Actor Hugh Grant has settled with The Sun newspaper and its owner NGN over a charge of illegal wiretapping.
“(Rupert) Murdoch’s money stinks and I refuse to let this silence me,” writes Grant himself on X.

For more than ten years, Hugh Grant has been one of the biggest critics of the British tabloids and the allegedly illegal methods they have used.

“As completely innocent people tend to do, they have offered me a huge sum to keep the case out of court,” he writes sourly in a long post after Wednesday’s decision.

In addition to illegal wiretapping, the current case against The Sun also concerns allegations that the newspaper’s employees allegedly broke into Grant’s home and also wiretapped his car.

Risked paying

The actor writes that he basically does not want to accept the money and that he would have “loved” to see the charges brought up in court, but that the rules of civil cases prevent him from doing so.

According to Grant, he runs the risk of having to pay the legal costs of both parties, even if he wins but is awarded compensation that is less than the amount he has now agreed to.

“My lawyers say that’s exactly what’s most likely, and Rupert Murdoch’s lawyers are very expensive,” Grant writes, continuing:

“So even if I were to be found right on every charge, I could be forced to pay close to 10 million pounds (close to 140 million kroner). I’m afraid that scares me”.

Many claims for damages

The newspaper, like several other tabloids, is owned by Rupert Murdoch-owned News Group Newspapers (NGN), which according to The Guardian in the past two years has paid out £185 million in damages for illegal wiretapping. It is only a small part of the more than 1,500 claims for damages that have come against NGN.

“Murdoch’s money stinks and I refuse to let it silence me,” Grant writes, stating that he will donate the money to groups working to expose “the worst sides of the oligarch-owned press.”
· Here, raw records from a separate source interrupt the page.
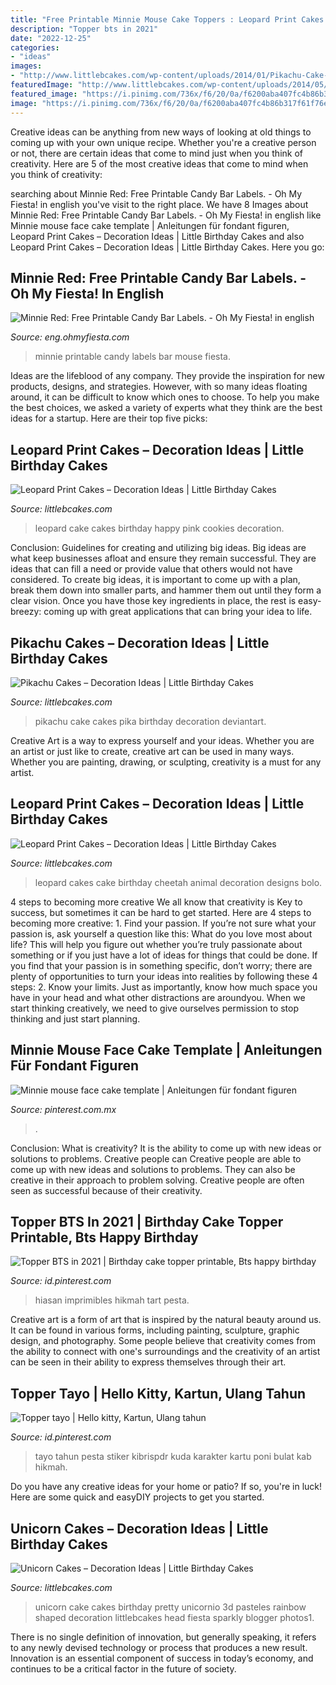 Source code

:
 ```yaml
---
title: "Free Printable Minnie Mouse Cake Toppers : Leopard Print Cakes – Decoration Ideas"
description: "Topper bts in 2021"
date: "2022-12-25"
categories:
- "ideas"
images:
- "http://www.littlebcakes.com/wp-content/uploads/2014/01/Pikachu-Cake-Pictures.jpg"
featuredImage: "http://www.littlebcakes.com/wp-content/uploads/2014/05/Unicorn-Cakes-Ideas.jpg"
featured_image: "https://i.pinimg.com/736x/f6/20/0a/f6200aba407fc4b86b317f61f76e72fb--minnie-mouse-birthday-cakes-minnie-mouse-party.jpg?b=t"
image: "https://i.pinimg.com/736x/f6/20/0a/f6200aba407fc4b86b317f61f76e72fb--minnie-mouse-birthday-cakes-minnie-mouse-party.jpg?b=t"
---
```



Creative ideas can be anything from new ways of looking at old things to coming up with your own unique recipe. Whether you're a creative person or not, there are certain ideas that come to mind just when you think of creativity. Here are 5 of the most creative ideas that come to mind when you think of creativity: 

	

		
searching about Minnie Red: Free Printable Candy Bar Labels. - Oh My Fiesta! in english you've visit to the right place. We have 8 Images about Minnie Red: Free Printable Candy Bar Labels. - Oh My Fiesta! in english like Minnie mouse face cake template | Anleitungen für fondant figuren, Leopard Print Cakes – Decoration Ideas | Little Birthday Cakes and also Leopard Print Cakes – Decoration Ideas | Little Birthday Cakes. Here you go:
		
    
## Minnie Red: Free Printable Candy Bar Labels. - Oh My Fiesta! In English

<img loading=lazy src="http://4.bp.blogspot.com/-5TE5DtUq-xk/U0WpMla23yI/AAAAAAACnjU/DpA4PRYSs8E/s1600/Minnie-Mouse-in-red-free-printable-kit-085.jpg" onerror="this.onerror=null;this.src='https://tse4.mm.bing.net/th?id=OIP.vque3Dk2dgCT-MDvhT4xCgHaCa&amp;pid=15.1';" alt="Minnie Red: Free Printable Candy Bar Labels. - Oh My Fiesta! in english">

_Source: eng.ohmyfiesta.com_

>minnie printable candy labels bar mouse fiesta. 

	

Ideas are the lifeblood of any company. They provide the inspiration for new products, designs, and strategies. However, with so many ideas floating around, it can be difficult to know which ones to choose. To help you make the best choices, we asked a variety of experts what they think are the best ideas for a startup. Here are their top five picks: 

    
## Leopard Print Cakes – Decoration Ideas | Little Birthday Cakes

<img loading=lazy src="http://www.littlebcakes.com/wp-content/uploads/2014/02/Leopard-Print-Birthday-Cakes.jpg" onerror="this.onerror=null;this.src='https://tse1.mm.bing.net/th?id=OIP.m7304SSCj6-fvYgN2ExGYwHaE8&amp;pid=15.1';" alt="Leopard Print Cakes – Decoration Ideas | Little Birthday Cakes">

_Source: littlebcakes.com_

>leopard cake cakes birthday happy pink cookies decoration. 

	

Conclusion: Guidelines for creating and utilizing big ideas.
Big ideas are what keep businesses afloat and ensure they remain successful. They are ideas that can fill a need or provide value that others would not have considered. To create big ideas, it is important to come up with a plan, break them down into smaller parts, and hammer them out until they form a clear vision. Once you have those key ingredients in place, the rest is easy- breezy: coming up with great applications that can bring your idea to life.

    
## Pikachu Cakes – Decoration Ideas | Little Birthday Cakes

<img loading=lazy src="http://www.littlebcakes.com/wp-content/uploads/2014/01/Pikachu-Cake-Pictures.jpg" onerror="this.onerror=null;this.src='https://tse1.mm.bing.net/th?id=OIP.BLFWzM_7Ixtzs1jceFknXgHaIA&amp;pid=15.1';" alt="Pikachu Cakes – Decoration Ideas | Little Birthday Cakes">

_Source: littlebcakes.com_

>pikachu cake cakes pika birthday decoration deviantart. 

	

Creative Art is a way to express yourself and your ideas. Whether you are an artist or just like to create, creative art can be used in many ways. Whether you are painting, drawing, or sculpting, creativity is a must for any artist.

    
## Leopard Print Cakes – Decoration Ideas | Little Birthday Cakes

<img loading=lazy src="http://www.littlebcakes.com/wp-content/uploads/2014/02/Leopard-Print-Cake-Ideas.jpg" onerror="this.onerror=null;this.src='https://tse1.mm.bing.net/th?id=OIP.g_2jRshugm6qVp9RAZptXAHaJ4&amp;pid=15.1';" alt="Leopard Print Cakes – Decoration Ideas | Little Birthday Cakes">

_Source: littlebcakes.com_

>leopard cakes cake birthday cheetah animal decoration designs bolo. 

	

4 steps to becoming more creative
We all know that creativity is Key to success, but sometimes it can be hard to get started. Here are 4 steps to becoming more creative: 1. Find your passion. If you’re not sure what your passion is, ask yourself a question like this: What do you love most about life? This will help you figure out whether you’re truly passionate about something or if you just have a lot of ideas for things that could be done. If you find that your passion is in something specific, don’t worry; there are plenty of opportunities to turn your ideas into realities by following these 4 steps: 
2. Know your limits. Just as importantly, know how much space you have in your head and what other distractions are aroundyou. When we start thinking creatively, we need to give ourselves permission to stop thinking and just start planning.

    
## Minnie Mouse Face Cake Template | Anleitungen Für Fondant Figuren

<img loading=lazy src="https://i.pinimg.com/736x/f6/20/0a/f6200aba407fc4b86b317f61f76e72fb--minnie-mouse-birthday-cakes-minnie-mouse-party.jpg?b=t" onerror="this.onerror=null;this.src='https://tse3.mm.bing.net/th?id=OIP.muHqJeXwh_y3IgO8NSZgiwHaH-&amp;pid=15.1';" alt="Minnie mouse face cake template | Anleitungen für fondant figuren">

_Source: pinterest.com.mx_

>. 

	

Conclusion: What is creativity? It is the ability to come up with new ideas or solutions to problems. Creative people can
Creative people are able to come up with new ideas and solutions to problems. They can also be creative in their approach to problem solving. Creative people are often seen as successful because of their creativity.

    
## Topper BTS In 2021 | Birthday Cake Topper Printable, Bts Happy Birthday

<img loading=lazy src="https://i.pinimg.com/736x/92/0e/b0/920eb0d05c336b8e0d6c27197c74c2df.jpg" onerror="this.onerror=null;this.src='https://tse3.mm.bing.net/th?id=OIP.iSO9Vni5rsZNeN2b48MtOAHaKe&amp;pid=15.1';" alt="Topper BTS in 2021 | Birthday cake topper printable, Bts happy birthday">

_Source: id.pinterest.com_

>hiasan imprimibles hikmah tart pesta. 

	

Creative art is a form of art that is inspired by the natural beauty around us. It can be found in various forms, including painting, sculpture, graphic design, and photography. Some people believe that creativity comes from the ability to connect with one's surroundings and the creativity of an artist can be seen in their ability to express themselves through their art.

    
## Topper Tayo | Hello Kitty, Kartun, Ulang Tahun

<img loading=lazy src="https://i.pinimg.com/736x/16/e6/e8/16e6e83843a4526de434f69a9246026c.jpg" onerror="this.onerror=null;this.src='https://tse4.mm.bing.net/th?id=OIP.CeOZtivA8a5Rl9CCh1JEiAHaLH&amp;pid=15.1';" alt="Topper tayo | Hello kitty, Kartun, Ulang tahun">

_Source: id.pinterest.com_

>tayo tahun pesta stiker kibrispdr kuda karakter kartu poni bulat kab hikmah. 

	

Do you have any creative ideas for your home or patio? If so, you're in luck! Here are some quick and easyDIY projects to get you started.

    
## Unicorn Cakes – Decoration Ideas | Little Birthday Cakes

<img loading=lazy src="http://www.littlebcakes.com/wp-content/uploads/2014/05/Unicorn-Cakes-Ideas.jpg" onerror="this.onerror=null;this.src='https://tse4.mm.bing.net/th?id=OIP.W58qtqt_yNvC3znXlotTogHaJr&amp;pid=15.1';" alt="Unicorn Cakes – Decoration Ideas | Little Birthday Cakes">

_Source: littlebcakes.com_

>unicorn cake cakes birthday pretty unicornio 3d pasteles rainbow shaped decoration littlebcakes head fiesta sparkly blogger photos1. 

	

There is no single definition of innovation, but generally speaking, it refers to any newly devised technology or process that produces a new result. Innovation is an essential component of success in today’s economy, and continues to be a critical factor in the future of society.

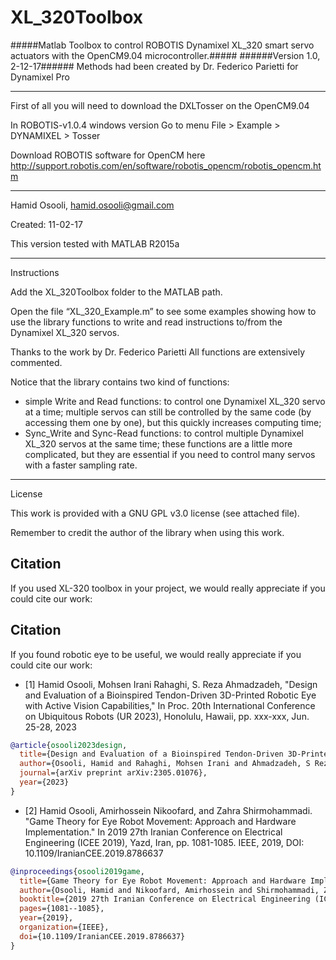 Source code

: XL_320Toolbox
========

#####Matlab Toolbox to control ROBOTIS Dynamixel XL_320 smart servo actuators with the OpenCM9.04 microcontroller.#####
######Version 1.0, 2-12-17######
Methods had been created by Dr. Federico Parietti for Dynamixel Pro

--------

First of all you will need to download the DXLTosser on the OpenCM9.04 

In ROBOTIS-v1.0.4 windows version Go to menu File > Example > DYNAMIXEL > Tosser

Download ROBOTIS software for OpenCM here http://support.robotis.com/en/software/robotis_opencm/robotis_opencm.htm

--------

Hamid Osooli, hamid.osooli@gmail.com

Created: 11-02-17

This version tested with MATLAB R2015a  

--------

Instructions

Add the XL_320Toolbox folder to the MATLAB path.

Open the file “XL_320_Example.m” to see some examples showing how to use the library functions to
write and read instructions to/from the Dynamixel XL_320 servos.

Thanks to the work by Dr. Federico Parietti All functions are extensively commented.

Notice that the library contains two kind of functions:
-	simple Write and Read functions: to control one Dynamixel XL_320  servo at a time; multiple servos can
still be controlled by the same code (by accessing them one by one), but this quickly increases computing
time;
-	Sync_Write and Sync-Read functions: to control multiple Dynamixel XL_320 servos at the same time; these
functions are a little more complicated, but they are essential if you need to control many servos with a faster sampling rate. 

--------

License

This work is provided with a GNU GPL v3.0 license (see attached file).

Remember to credit the author of the library when using this work.

## Citation

If you used XL-320 toolbox in your project, we would really appreciate if you could cite our work:

## Citation

If you found robotic eye to be useful, we would really appreciate if you could cite our work:

- [1] Hamid Osooli, Mohsen Irani Rahaghi, S. Reza Ahmadzadeh, "Design and Evaluation of a Bioinspired Tendon-Driven 3D-Printed Robotic Eye with Active Vision Capabilities," In Proc.  20th International Conference on Ubiquitous Robots (UR 2023), Honolulu, Hawaii, pp. xxx-xxx, Jun. 25-28, 2023

```bibtex
@article{osooli2023design,
  title={Design and Evaluation of a Bioinspired Tendon-Driven 3D-Printed Robotic Eye with Active Vision Capabilities},
  author={Osooli, Hamid and Rahaghi, Mohsen Irani and Ahmadzadeh, S Reza},
  journal={arXiv preprint arXiv:2305.01076},
  year={2023}
}

```

- [2] Hamid Osooli, Amirhossein Nikoofard, and Zahra Shirmohammadi. "Game Theory for Eye Robot Movement: Approach and Hardware Implementation." In 2019 27th Iranian Conference on Electrical Engineering (ICEE 2019), Yazd, Iran, pp. 1081-1085. IEEE, 2019, DOI: 10.1109/IranianCEE.2019.8786637

```bibtex
@inproceedings{osooli2019game,
  title={Game Theory for Eye Robot Movement: Approach and Hardware Implementation},
  author={Osooli, Hamid and Nikoofard, Amirhossein and Shirmohammadi, Zahra},
  booktitle={2019 27th Iranian Conference on Electrical Engineering (ICEE)},
  pages={1081--1085},
  year={2019},
  organization={IEEE},
  doi={10.1109/IranianCEE.2019.8786637}
}

```

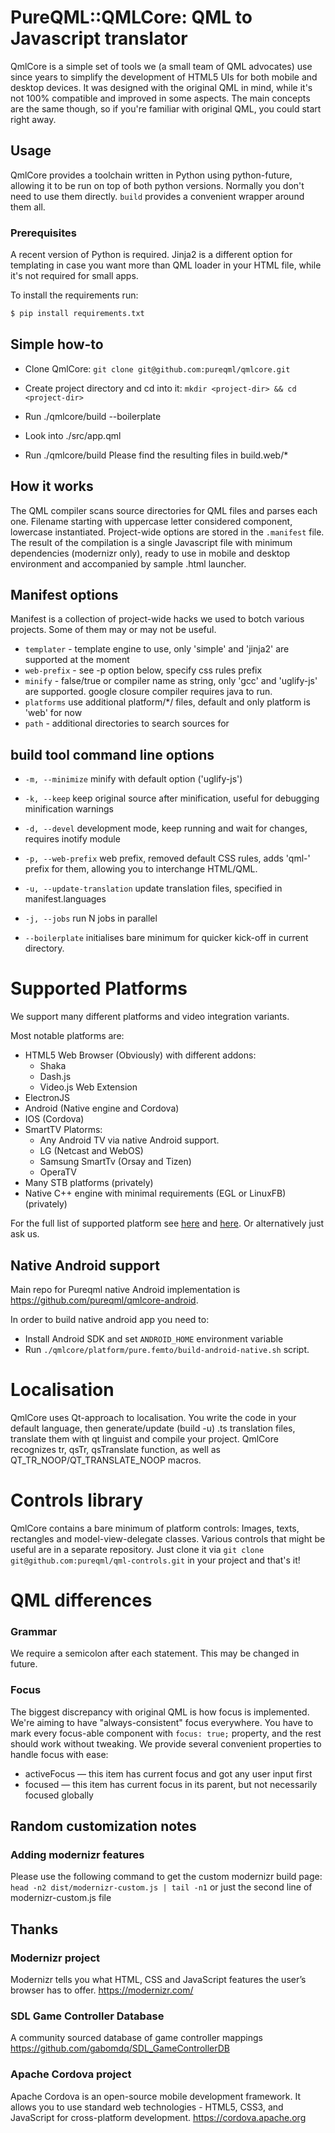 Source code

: # PureQML::QMLCore: QML to Javascript translator
QmlCore is a simple set of tools we (a small team of QML advocates) use since years to simplify the development of HTML5 UIs for both mobile and desktop devices.
It was designed with the original QML in mind, while it's not 100% compatible and improved in some aspects.
The main concepts are the same though, so if you're familiar with original QML, you could start right away.

## Usage
QmlCore provides a toolchain written in Python using python-future, allowing it to be run on top of both python versions.
Normally you don't need to use them directly. ```build``` provides a convenient wrapper around them all.

### Prerequisites
A recent version of Python is required. Jinja2 is a different option for templating in case you want more than QML loader in your HTML file, while it's not required for small apps.


To install the requirements run:
```python
$ pip install requirements.txt


```

## Simple how-to
* Clone QmlCore: ```git clone git@github.com:pureqml/qmlcore.git```
* Create project directory and cd into it: ```mkdir <project-dir> && cd <project-dir>```

* Run ./qmlcore/build --boilerplate


* Look into ./src/app.qml
* Run ./qmlcore/build
Please find the resulting files in build.web/*

## How it works
The QML compiler scans source directories for QML files and parses each one. Filename starting with uppercase letter considered component, lowercase instantiated. Project-wide options are stored in the ```.manifest``` file. The result of the compilation is a single Javascript file with minimum dependencies (modernizr only), ready to use in mobile and desktop environment and accompanied by sample .html launcher.

## Manifest options
Manifest is a collection of project-wide hacks we used to botch various projects. Some of them may or may not be useful.
* ```templater``` - template engine to use, only 'simple' and 'jinja2' are supported at the moment
* ```web-prefix``` - see -p option below, specify css rules prefix
* ```minify``` - false/true or compiler name as string, only 'gcc' and 'uglify-js' are supported. google closure compiler requires java to run.
* ```platforms``` use additional platform/*/ files, default and only platform is 'web' for now
* ```path``` - additional directories to search sources for

## build tool command line options
* ```-m, --minimize``` minify with default option ('uglify-js')

* ```-k, --keep``` keep original source after minification, useful for debugging minification warnings
* ```-d, --devel``` development mode, keep running and wait for changes, requires inotify module
* ```-p, --web-prefix``` web prefix, removed default CSS rules, adds 'qml-' prefix for them, allowing you to interchange HTML/QML.
* ```-u, --update-translation``` update translation files, specified in manifest.languages
* ```-j, --jobs``` run N jobs in parallel
* ```--boilerplate``` initialises bare minimum for quicker kick-off in current directory.

# Supported Platforms
We support many different platforms and video integration variants.

Most notable platforms are:
- HTML5 Web Browser (Obviously) with different addons:
	- Shaka
	- Dash.js
	- Video.js
Web Extension
- ElectronJS
- Android (Native engine and Cordova)
- IOS (Cordova)
- SmartTV Platorms:
	- Any Android TV via native Android support.
	- LG (Netcast and WebOS)
	- Samsung SmartTv (Orsay and Tizen)
	- OperaTV
- Many STB platforms (privately)
- Native C++ engine with minimal requirements (EGL or LinuxFB) (privately)

For the full list of supported platform see [here](https://github.com/pureqml/qmlcore/tree/master/platform) and [here](https://github.com/pureqml/qmlcore-tv/tree/master/platform). Or alternatively just ask us.

## Native Android support
Main repo for Pureqml native Android implementation is https://github.com/pureqml/qmlcore-android.

In order to build native android app you need to:
- Install Android SDK and set `ANDROID_HOME` environment variable
- Run `./qmlcore/platform/pure.femto/build-android-native.sh` script.

# Localisation
QmlCore uses Qt-approach to localisation. You write the code in your default language, then generate/update (build -u) .ts translation files, translate them with qt linguist and compile your project. QmlCore recognizes tr, qsTr, qsTranslate function, as well as QT_TR_NOOP/QT_TRANSLATE_NOOP macros.

# Controls library
QmlCore contains a bare minimum of platform controls: Images, texts, rectangles and model-view-delegate classes. Various controls that might be useful are in a separate repository.
Just clone it via ```git clone git@github.com:pureqml/qml-controls.git``` in your project and that's it!



# QML differences
### Grammar
We require a semicolon after each statement. This may be changed in future.

### Focus
The biggest discrepancy with original QML is how focus is implemented. We're aiming to have "always-consistent" focus everywhere.
You have to mark every focus-able component with ```focus: true;``` property, and the rest should work without tweaking.
We provide several convenient properties to handle focus with ease:
- activeFocus — this item has current focus and got any user input first
- focused — this item has current focus in its parent, but not necessarily focused globally

## Random customization notes
### Adding modernizr features
Please use the following command to get the custom modernizr build page:
```head -n2 dist/modernizr-custom.js | tail -n1```
or just the second line of modernizr-custom.js file

## Thanks

### Modernizr project
Modernizr tells you what HTML, CSS and JavaScript features the user’s browser has to offer.
https://modernizr.com/

### SDL Game Controller Database
A community sourced database of game controller mappings
https://github.com/gabomdq/SDL_GameControllerDB

### Apache Cordova project
Apache Cordova is an open-source mobile development framework. It allows you to use standard web technologies - HTML5, CSS3, and JavaScript for cross-platform development.
https://cordova.apache.org
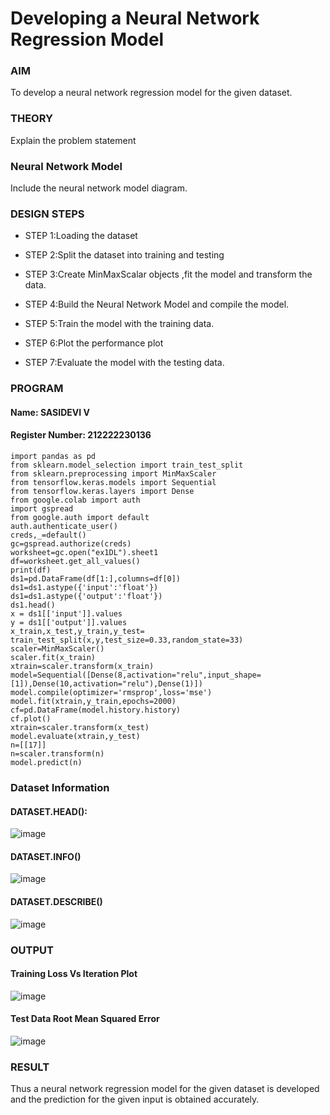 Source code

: # Developing a Neural Network Regression Model

### AIM

To develop a neural network regression model for the given dataset.

### THEORY

Explain the problem statement

### Neural Network Model

Include the neural network model diagram.

### DESIGN STEPS

- STEP 1:Loading the dataset
  
- STEP 2:Split the dataset into training and testing
  
- STEP 3:Create MinMaxScalar objects ,fit the model and transform the data.
  
- STEP 4:Build the Neural Network Model and compile the model.
  
- STEP 5:Train the model with the training data.
  
- STEP 6:Plot the performance plot
  
- STEP 7:Evaluate the model with the testing data.

### PROGRAM

#### Name: SASIDEVI V
#### Register Number: 212222230136

```
import pandas as pd
from sklearn.model_selection import train_test_split
from sklearn.preprocessing import MinMaxScaler
from tensorflow.keras.models import Sequential
from tensorflow.keras.layers import Dense
from google.colab import auth
import gspread
from google.auth import default
auth.authenticate_user()
creds,_=default()
gc=gspread.authorize(creds)
worksheet=gc.open("ex1DL").sheet1
df=worksheet.get_all_values()
print(df)
ds1=pd.DataFrame(df[1:],columns=df[0])
ds1=ds1.astype({'input':'float'})
ds1=ds1.astype({'output':'float'})
ds1.head()
x = ds1[['input']].values
y = ds1[['output']].values
x_train,x_test,y_train,y_test= train_test_split(x,y,test_size=0.33,random_state=33)
scaler=MinMaxScaler()
scaler.fit(x_train)
xtrain=scaler.transform(x_train)
model=Sequential([Dense(8,activation="relu",input_shape=[1]),Dense(10,activation="relu"),Dense(1)])
model.compile(optimizer='rmsprop',loss='mse')
model.fit(xtrain,y_train,epochs=2000)
cf=pd.DataFrame(model.history.history)
cf.plot()
xtrain=scaler.transform(x_test)
model.evaluate(xtrain,y_test)
n=[[17]]
n=scaler.transform(n)
model.predict(n)
```
### Dataset Information

#### DATASET.HEAD():
![image](https://github.com/user-attachments/assets/a7d1d93c-943c-434d-ab0f-12ab5ff50f28)
#### DATASET.INFO()
![image](https://github.com/user-attachments/assets/9a11303d-19df-47d9-9ebc-4eb59b14ea47)
#### DATASET.DESCRIBE()
![image](https://github.com/user-attachments/assets/38f7852f-bbc7-4ebd-b1a9-d398f7eb7f39)

### OUTPUT

#### Training Loss Vs Iteration Plot
![image](https://github.com/user-attachments/assets/eaa64275-cfdc-4a30-9ee6-54029d5903a2)

#### Test Data Root Mean Squared Error 
![image](https://github.com/user-attachments/assets/c790197f-77f1-44c9-a60a-b1435f961e6f)

### RESULT
Thus a neural network regression model for the given dataset is developed and the prediction for the given input is obtained accurately.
Facts: The hacked phone scandal

The accusations against the media companies MGN and NGN are rooted in events between 1991 and 2011 when journalists and private detectives tapped answering machines to get information about people in the royal family, politicians, sports stars, celebrities and crime victims – among them Prince Harry, Hugh Grant and Sven-Göran Eriksson.

In 2006, an editor responsible for royal coverage at Rupert Murdoch’s News of the World tabloid and a private detective were arrested. The big scandal then flared up in 2011 when it emerged that a murdered schoolgirl had been the subject of wiretapping by the same newspaper.

As a result of the scandal, the News of the World was shut down in 2011. Last December, a judge ruled that MGN – with newspapers such as The Daily Mirror and The Sunday People – engaged in extensive phone hacking against Prince Harry. He was then awarded £140,600 in damages.

Since 2014, MGN has settled more than 600 cases and paid over £100m in damages and legal costs.